Work instructions: Report every line from the following entries that contains the string "CROP".

Supplied entries START

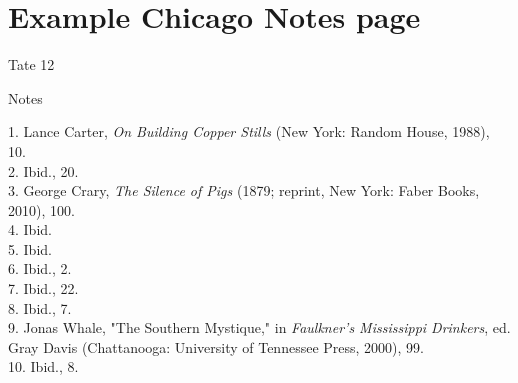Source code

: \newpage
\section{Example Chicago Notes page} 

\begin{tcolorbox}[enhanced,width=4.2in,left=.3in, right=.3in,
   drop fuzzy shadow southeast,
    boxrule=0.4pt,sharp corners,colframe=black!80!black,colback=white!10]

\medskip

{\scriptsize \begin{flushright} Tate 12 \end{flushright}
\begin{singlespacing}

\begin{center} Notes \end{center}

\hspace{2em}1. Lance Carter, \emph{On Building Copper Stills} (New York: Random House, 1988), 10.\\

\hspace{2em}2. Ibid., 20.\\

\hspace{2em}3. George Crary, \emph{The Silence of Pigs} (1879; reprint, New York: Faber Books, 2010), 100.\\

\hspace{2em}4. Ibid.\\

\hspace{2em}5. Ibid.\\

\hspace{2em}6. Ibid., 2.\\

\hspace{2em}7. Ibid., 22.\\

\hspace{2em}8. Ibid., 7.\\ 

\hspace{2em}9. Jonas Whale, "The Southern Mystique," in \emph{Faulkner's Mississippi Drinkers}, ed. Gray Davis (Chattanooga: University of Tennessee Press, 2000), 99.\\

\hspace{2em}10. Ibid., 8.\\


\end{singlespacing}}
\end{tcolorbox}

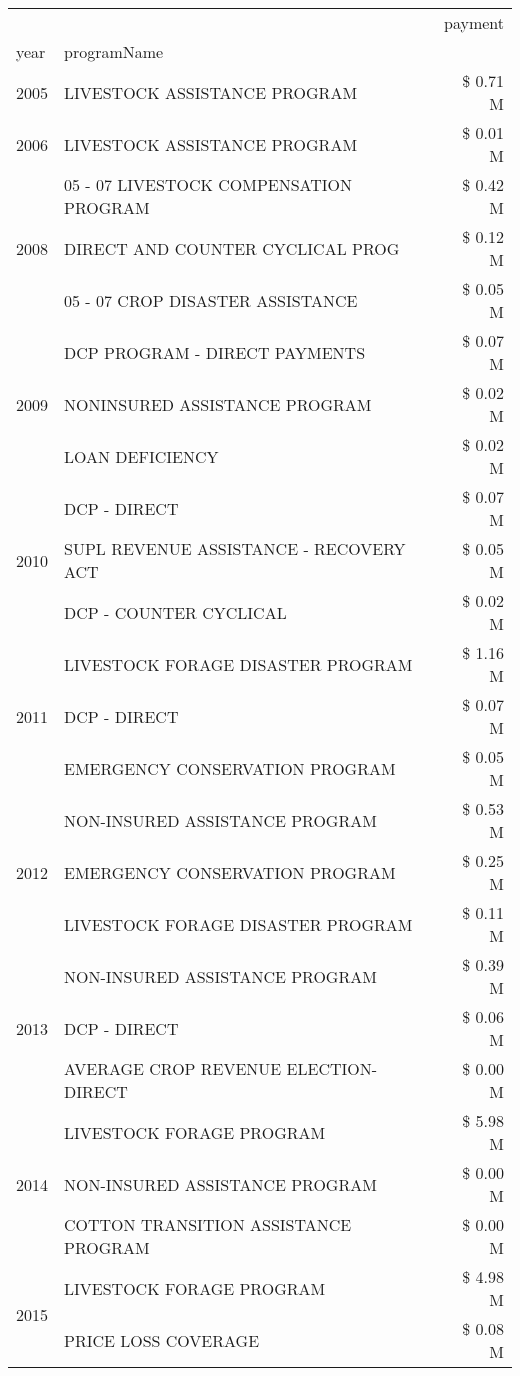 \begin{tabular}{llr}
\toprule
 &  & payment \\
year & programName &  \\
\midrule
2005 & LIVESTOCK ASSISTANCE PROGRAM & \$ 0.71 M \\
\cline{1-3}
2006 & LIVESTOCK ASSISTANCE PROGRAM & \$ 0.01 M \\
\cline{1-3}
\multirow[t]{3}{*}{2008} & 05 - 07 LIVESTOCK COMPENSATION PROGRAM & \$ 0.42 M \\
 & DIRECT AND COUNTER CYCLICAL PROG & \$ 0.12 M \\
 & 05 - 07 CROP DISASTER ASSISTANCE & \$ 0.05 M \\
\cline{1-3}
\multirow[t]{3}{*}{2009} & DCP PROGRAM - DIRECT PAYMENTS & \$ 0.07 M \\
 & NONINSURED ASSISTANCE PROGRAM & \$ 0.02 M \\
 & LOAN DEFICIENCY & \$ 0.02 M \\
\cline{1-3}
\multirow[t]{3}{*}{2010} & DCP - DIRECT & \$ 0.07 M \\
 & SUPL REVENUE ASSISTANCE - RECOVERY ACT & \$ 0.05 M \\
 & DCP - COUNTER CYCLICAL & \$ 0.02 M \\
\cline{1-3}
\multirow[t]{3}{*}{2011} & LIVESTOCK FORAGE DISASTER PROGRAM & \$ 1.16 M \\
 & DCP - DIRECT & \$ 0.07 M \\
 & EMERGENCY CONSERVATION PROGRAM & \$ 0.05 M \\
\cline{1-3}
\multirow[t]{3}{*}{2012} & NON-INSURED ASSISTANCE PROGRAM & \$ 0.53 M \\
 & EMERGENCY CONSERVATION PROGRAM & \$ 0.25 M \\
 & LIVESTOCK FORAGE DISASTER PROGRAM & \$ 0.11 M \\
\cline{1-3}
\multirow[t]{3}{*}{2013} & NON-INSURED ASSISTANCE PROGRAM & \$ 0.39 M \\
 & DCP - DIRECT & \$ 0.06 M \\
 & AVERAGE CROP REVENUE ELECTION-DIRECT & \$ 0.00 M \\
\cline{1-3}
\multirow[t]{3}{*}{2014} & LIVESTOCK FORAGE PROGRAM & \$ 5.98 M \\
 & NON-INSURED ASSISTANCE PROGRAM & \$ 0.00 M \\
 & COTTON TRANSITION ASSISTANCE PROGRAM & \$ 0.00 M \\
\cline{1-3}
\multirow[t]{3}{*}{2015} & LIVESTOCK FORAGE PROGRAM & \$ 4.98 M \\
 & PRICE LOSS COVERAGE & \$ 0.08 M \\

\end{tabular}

Supplied entries END

Expected answer:
 & 05 - 07 CROP DISASTER ASSISTANCE & \$ 0.05 M \\
 & AVERAGE CROP REVENUE ELECTION-DIRECT & \$ 0.00 M \\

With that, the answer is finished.